Dylan's use of language is so singularly unique, brazenly vivid, and incredibly complex with irony and whimsy, farce and honesty, the ascerbic and serene, raucous and subdued, grating and satisfying, and at all at the same time is so instantly accessible... seriously, who else writes ANYTHING like him? I just wish I'd "discovered" Dylan earlier.

Think about this... Desolation Row, A Hard Rains Gonna Fall, Subterranean Homesick.., The Times Are A-Changin, Masters Of War, Just Like Tom Thumb's Blues, Blowing In The Wind, I Shall Be Released, My Back Pages, Tambourine Man, Positively 4th Street, ... Dylan had written/recorded these plus more than 100 others before he was

Justin Bieber's age....

...then proceeded to write and record another 400 songs over the years. I challenge one to contemplate the lyrics of just these ten songs listed above.. then find an entire career with lyrical content equal to just this.

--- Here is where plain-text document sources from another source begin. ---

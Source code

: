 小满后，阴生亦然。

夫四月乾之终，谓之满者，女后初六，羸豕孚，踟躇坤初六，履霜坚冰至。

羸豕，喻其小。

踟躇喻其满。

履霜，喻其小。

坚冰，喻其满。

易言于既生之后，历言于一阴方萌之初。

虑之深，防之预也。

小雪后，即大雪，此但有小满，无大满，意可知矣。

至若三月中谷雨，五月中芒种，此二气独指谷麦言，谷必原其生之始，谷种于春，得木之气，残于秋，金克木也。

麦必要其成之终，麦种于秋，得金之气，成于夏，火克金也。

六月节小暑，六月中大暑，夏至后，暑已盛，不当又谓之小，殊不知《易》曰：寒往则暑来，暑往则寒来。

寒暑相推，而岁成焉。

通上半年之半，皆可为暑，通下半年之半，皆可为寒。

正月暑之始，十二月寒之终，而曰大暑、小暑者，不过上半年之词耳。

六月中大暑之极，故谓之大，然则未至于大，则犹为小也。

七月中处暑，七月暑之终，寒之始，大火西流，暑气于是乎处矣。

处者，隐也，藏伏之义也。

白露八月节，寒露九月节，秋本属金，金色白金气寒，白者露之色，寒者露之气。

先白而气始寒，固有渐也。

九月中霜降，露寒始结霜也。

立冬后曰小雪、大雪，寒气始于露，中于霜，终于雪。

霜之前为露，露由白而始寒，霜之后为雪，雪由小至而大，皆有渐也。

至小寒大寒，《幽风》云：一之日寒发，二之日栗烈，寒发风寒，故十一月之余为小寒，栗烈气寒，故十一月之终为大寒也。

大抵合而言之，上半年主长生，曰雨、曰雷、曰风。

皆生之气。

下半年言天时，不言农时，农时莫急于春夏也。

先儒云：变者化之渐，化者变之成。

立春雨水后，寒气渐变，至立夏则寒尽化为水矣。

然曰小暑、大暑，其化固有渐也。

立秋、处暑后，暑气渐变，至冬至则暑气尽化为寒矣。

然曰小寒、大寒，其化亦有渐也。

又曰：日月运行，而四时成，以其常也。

I go with Lennon-McCartney next for poetic creativity, then Neil Young... for R&B... Holland/Dozier/Holland, Marvin, and Curtis Mayfield... and years before he sang,

"Chocolate Salty Balls",

Isaac Hayes wrote some tight R&B songs. His "Hot Buttered Soul" and "Phoenix" albums were game changers for me back in the day. And for Curtis, "Curtis Live", recorded in NYC at the Bitter End (1972) showcases much of his pre "Superfly" material with a ridiculous, stripped down, four piece R&B guitar based group like never heard before or since...(no keyboards, no horns)... ...I can't stop... more great R&B songwriting: James Brown's Soul Classics Vol I and II are MUST HAVES if you want "poetic"!!
Posted by Overbrook
Member since May 2013
6088 posts
Posted on 5/27/17 at 7:14 pm to
1)Hunter
2)Donald Fagen and Walter Becker
Posted by OWLFAN86
The OT has made me richer
Member since Jun 2004
175893 posts
Posted on 5/27/17 at 7:33 pm to
Lou Reed

Posted by prplhze2000
Parts Unknown
Member since Jan 2007
51405 posts
Posted on 5/27/17 at 8:29 pm to
Peter Seinfeld
Posted by Dale51
Member since Oct 2016
32378 posts
Posted on 5/27/17 at 10:43 pm to
Elvis Costello. Always evolving, imo.
Posted by Cdawg
TigerFred's Living Room
Member since Sep 2003
59514 posts
Posted on 5/28/17 at 8:16 am to
Since you have poet in the title, Peter Murphy.
Posted by LSUTigersVCURams
Member since Jul 2014
21940 posts
Posted on 5/28/17 at 8:53 am to
quote:

Dylan easily
!
Posted by Friar Tuck
Planet Earth
Member since Nov 2016
683 posts
Posted on 5/28/17 at 10:27 pm to
Lot of good choices mentioned in this thread, and Dylan, Young and Prine would be at the top of my list. But one not yet mentioned that is worthy also would be James McMurtry.